This Living Wage week has sparked considerable discussion of which employers are (or aren’t) paying the Living Wage and how much the hourly rate has increased by. But we also need to consider the drivers that result in the Living Wage rising, and what we can do about them.
Central here is the cost of essential goods and services. According to JRF’s Minimum Income Standard (which forms the basis for the Living Wage calculation outside of London) the price of what the public think of as a basket of essentials has increased 28 per cent in six years. By way of comparison, the National Minimum Wage has increased by 14 per cent in that time, and average wages by 9 percent. This feeds through into a higher wage requirement to achieve the same standard of living.
Prices rising faster than earnings creates a difficult situation for all working households, but it creates an impossible one for those with the least income, and new research by the IFS published today by JRF casts new light on this problem. Over the last decade the lowest income household have seen their cost of living increase by 50 per cent compared to an increase of 43 per cent among better off households.
If these differences are fed through into the official poverty measures, it implies an additional 300,000 people are in absolute poverty.

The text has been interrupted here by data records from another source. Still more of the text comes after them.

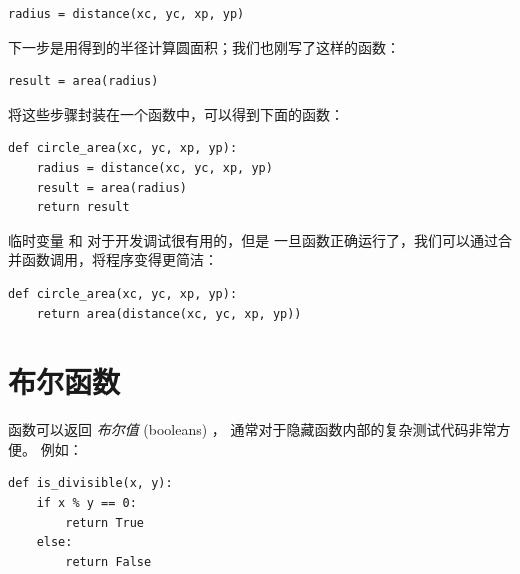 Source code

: \begin{lstlisting}
radius = distance(xc, yc, xp, yp)
\end{lstlisting}

%

下一步是用得到的半径计算圆面积；我们也刚写了这样的函数：

\begin{lstlisting}
result = area(radius)
\end{lstlisting}

%

将这些步骤封装在一个函数中，可以得到下面的函数：
  

\begin{lstlisting}
def circle_area(xc, yc, xp, yp):
    radius = distance(xc, yc, xp, yp)
    result = area(radius)
    return result
\end{lstlisting}

%

临时变量  和  对于开发调试很有用的，但是
一旦函数正确运行了，我们可以通过合并函数调用，将程序变得更简洁：

\begin{lstlisting}
def circle_area(xc, yc, xp, yp):
    return area(distance(xc, yc, xp, yp))
\end{lstlisting}

%

\section{布尔函数}
\label{boolean}


函数可以返回 {\em 布尔值} (booleans) ， 通常对于隐藏函数内部的复杂测试代码非常方便。 例如：

\begin{lstlisting}
def is_divisible(x, y):
    if x % y == 0:
        return True
    else:
        return False
\end{lstlisting}


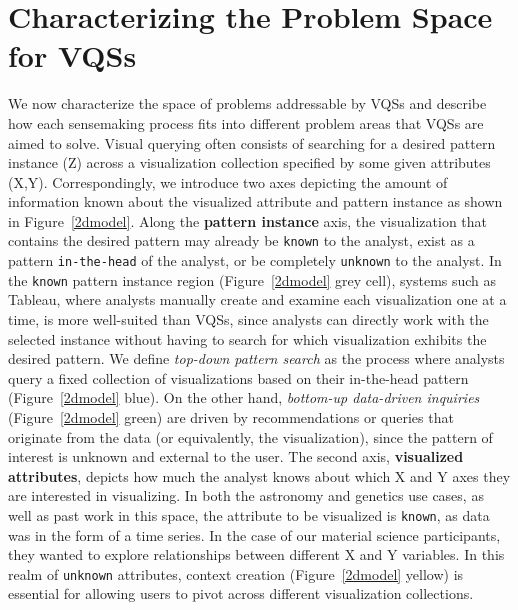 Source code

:  \section{Characterizing the Problem Space for VQSs\label{appdx:problem_space}}
 We now characterize the space of problems addressable by VQSs and describe how each sensemaking process fits into different problem areas that VQSs are aimed to solve. Visual querying often consists of searching for a desired pattern instance (Z) across a visualization collection specified by some given attributes (X,Y). Correspondingly, we introduce two axes depicting the amount of information known about the visualized attribute and pattern instance as shown in Figure~\ref{2dmodel}.
 \npar Along the \textbf{pattern instance} axis, the visualization that contains the desired pattern may already be \texttt{known} to the analyst, exist as a pattern \texttt{in-the-head} of the analyst, or be completely \texttt{unknown} to the analyst. In the \texttt{known} pattern instance region (Figure~\ref{2dmodel} grey cell), systems such as Tableau, where analysts manually create and examine each visualization one at a time, is more well-suited than VQSs, since analysts can directly work with the selected instance without having to search for which visualization exhibits the desired pattern. We define \textit{top-down pattern search} as the process where analysts query a fixed collection of visualizations based on their in-the-head pattern (Figure~\ref{2dmodel} blue). On the other hand, \textit{bottom-up data-driven inquiries} (Figure~\ref{2dmodel} green) are driven by recommendations or queries that originate from the data (or equivalently, the visualization), since the pattern of interest is unknown and external to the user.
 \npar The second axis, \textbf{visualized attributes},
 depicts how much the analyst
 knows about which X and Y axes
 they are interested in visualizing.
 In both the astronomy and genetics use cases,
 as well as past work in this space, the attribute to be visualized is \texttt{known}, as data was in the form of a time series. In the case of our material science participants, they wanted to explore relationships between different
 X and Y variables. In this realm of \texttt{unknown} attributes, context creation (Figure~\ref{2dmodel} yellow) is
 essential for allowing users to pivot across different visualization collections.
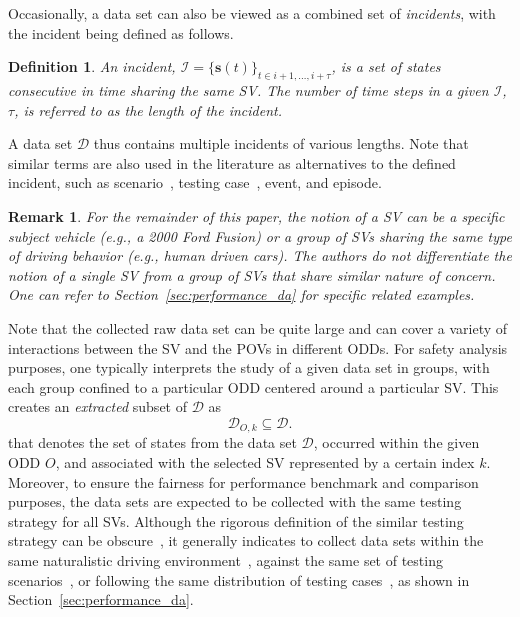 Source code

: \documentclass[journal]{IEEEtran}
\newtheorem{remark}{Remark}
\newtheorem{definition}{Definition}
\newcommand{\s}{\mathbf{s}}
\begin{document}
Occasionally, a data set can also be viewed as a combined set of \emph{incidents}, with the incident being defined as follows.
\begin{definition}
An incident, $\mathcal{I}=\{\s(t)\}_{t \in {i+1, \dots, i+\tau}}$, is a set of states consecutive in time sharing the same SV. The number of time steps in a given $\mathcal{I}$, $\tau$, is referred to as the \emph{length} of the incident.
\end{definition}
A data set $\mathcal{D}$ thus contains multiple incidents of various lengths. Note that similar terms are also used in the literature as alternatives to the defined incident, such as scenario~\cite{ulbrich2015defining}, testing case~\cite{thorn2018framework}, event, and episode.

\begin{remark}
For the remainder of this paper, the notion of a SV can be a specific subject vehicle (e.g., a 2000 Ford Fusion) or a group of SVs sharing the same type of driving behavior (e.g., human driven cars). The authors do not differentiate the notion of a single SV from a group of SVs that share similar nature of concern. One can refer to Section~\ref{sec:performance_da} for specific related examples.
\end{remark}

Note that the collected raw data set can be quite large and can cover a variety of interactions between the SV and the POVs in different ODDs. For safety analysis purposes, one typically interprets the study of a given data set in groups, with each group confined to a particular ODD centered around a particular SV. This creates an \emph{extracted} subset of $\mathcal{D}$ as 
\begin{equation}\label{eq:ext_data}
    \mathcal{D}_{O,k} \subseteq {\mathcal{D}}.   
\end{equation}
that denotes the set of states from the data set $\mathcal{D}$, occurred within the given ODD $O$, and associated with the selected SV represented by a certain index $k$. Moreover, to ensure the fairness for performance benchmark and comparison purposes, the data sets are expected to be collected with the same testing strategy for all SVs. Although the rigorous definition of the similar testing strategy can be obscure~\cite{weng2023comparability}, it generally indicates to collect data sets within the same naturalistic driving environment~\cite{feng2023dense}, against the same set of testing scenarios~\cite{euro2017test}, or following the same distribution of testing cases~\cite{feng2020testing}, as shown in Section~\ref{sec:performance_da}.
\end{document}
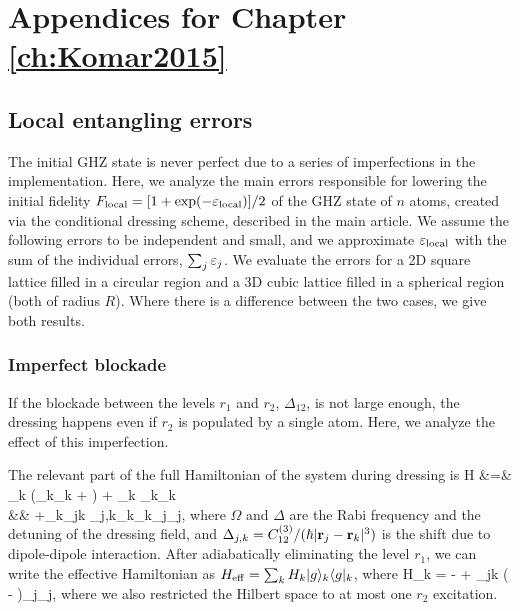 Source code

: \chapter{Appendices for Chapter \ref{ch:Komar2015}}
\label{app:Komar2015}


\section{Local entangling errors}
The initial GHZ state is never perfect due to a series of imperfections in the
implementation. Here, we analyze the main errors responsible for lowering the
initial fidelity $F_\mathrm{local} = [1+\exp(-\varepsilon_\mathrm{local})]/2$ of the GHZ
state of $n$ atoms, created via the conditional dressing scheme,  described in
the main article. We assume the following errors to be independent and small,
and we approximate $\varepsilon_\mathrm{local}$ with the sum
of the individual errors, $\sum_j \varepsilon_j$. We evaluate the errors for a 2D
square lattice filled in a circular region and a 3D cubic lattice filled in a
spherical region (both of radius $R$). Where there is
a difference between the two cases, we give both results.
 
\subsection{Imperfect blockade}
\label{sec:imperfect_blockade}
If the blockade between the levels $r_1$ and $r_2$, $\Delta_{12}$, is not large
enough, the dressing happens even if $r_2$ is populated by a single
atom. Here, we analyze the effect of this imperfection.

The relevant part of the full Hamiltonian of the system during dressing is
\bal
	H &=& \sum_k \left(_k_k + \right)
	+ \Delta\sum_k _k_k \\
	&& +\sum_k\sum_{j\neq k}
	\Delta_{j,k}_k_k_j_j,
\eal
where $\Omega$ and $\Delta$ are the Rabi frequency and the detuning of the
dressing field, and $\Delta_{j,k} = C_{12}^{(3)}/(\hbar |{\mathbf r}_j - {\mathbf r}_k|^3)$ is
the shift due to dipole-dipole interaction. 
After adiabatically eliminating the level $r_1$, we can write the effective
Hamiltonian as $H_\mathrm{eff} = \sum_k H_k | g \rangle_k\langle g |_k$, where
\bel
	H_k = - + \sum_{j\neq k}
	\left( - \right)_j_j,
\eel
where we also restricted the Hilbert space to at most one $r_2$ excitation.

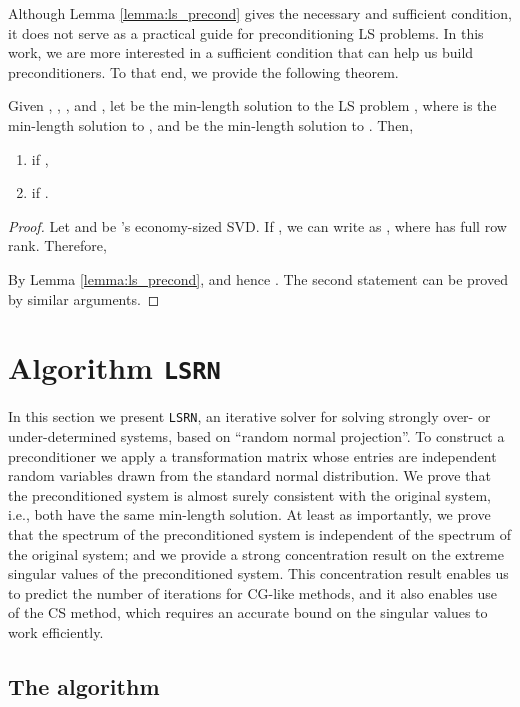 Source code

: \documentclass{siamltex}
\begin{document}
Although Lemma \ref{lemma:ls_precond} gives the necessary and sufficient
condition, it does not serve as a practical guide for preconditioning LS
problems.  In this work, we are more interested in a sufficient condition that
can help us build preconditioners.  To that end, we provide the following
theorem.

\begin{theorem}
  \label{thm:ls_precond_sufficient}
  Given , , , and , let  be
  the min-length solution to the LS problem ,
   where  is the min-length solution to , and  be the min-length solution to
  .  Then,
  \begin{enumerate}
  \item  if ,
  \item  if .
  \end{enumerate} 
\end{theorem}

\begin{proof} 
  Let  and  be 's economy-sized SVD. If
  , we can write  as
  , where  has full row rank. Therefore,
  
  By Lemma \ref{lemma:ls_precond},  and hence
  . The second statement can be proved by similar
  arguments.
\end{proof}


\section{Algorithm \texttt{LSRN}}
\label{sec:prec-via-rand}

In this section we present \texttt{LSRN}, an iterative solver for
solving strongly over- or under-determined systems, based on ``random
normal projection''.  To construct a preconditioner we apply a
transformation matrix whose entries are independent random variables
drawn from the standard normal distribution.  We prove that the
preconditioned system is almost surely consistent with the original
system, i.e., both have the same min-length solution.  At least as
importantly, we prove that the spectrum of the preconditioned system
is independent of the spectrum of the original system; and we provide
a strong concentration result on the extreme singular values of the
preconditioned system.  This concentration result enables us to
predict the number of iterations for CG-like methods, and it also
enables use of the CS method, which requires an accurate bound on the
singular values to work efficiently.

\subsection{The algorithm}
\label{subsec:the_alg}
\end{document}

These differences in inflation occur because the budgets of low and high income households differ significantly, with low income family budgets dominated by items like food and energy which have seen steep price rises in recent years.
The problem for low income households is further intensified by the poverty premium, whereby the poor pay more for some goods and services. For some groups, such as disabled people, the trap can be especially pernicious if they not only have a low income but also face special additional costs or need higher quantities of particular goods or services – like energy due to spending more time in the home.
While responses like the Living Wage help to ensure working people have enough income to enable them to cover the cost of essentials, alone they are not sufficient. We also need to look at what is driving the cost of essentials and what steps policymakers, regulators and individual businesses can undertake to ensure the market serves low income consumers. If we don’t address this part of the problem we could find ourselves in a vicious cycle whereby the rising cost of essentials for low income families keeps pushing up the Living Wage rate. It is only by taking a comprehensive approach that we will succeed in sustainably reducing poverty in the UK.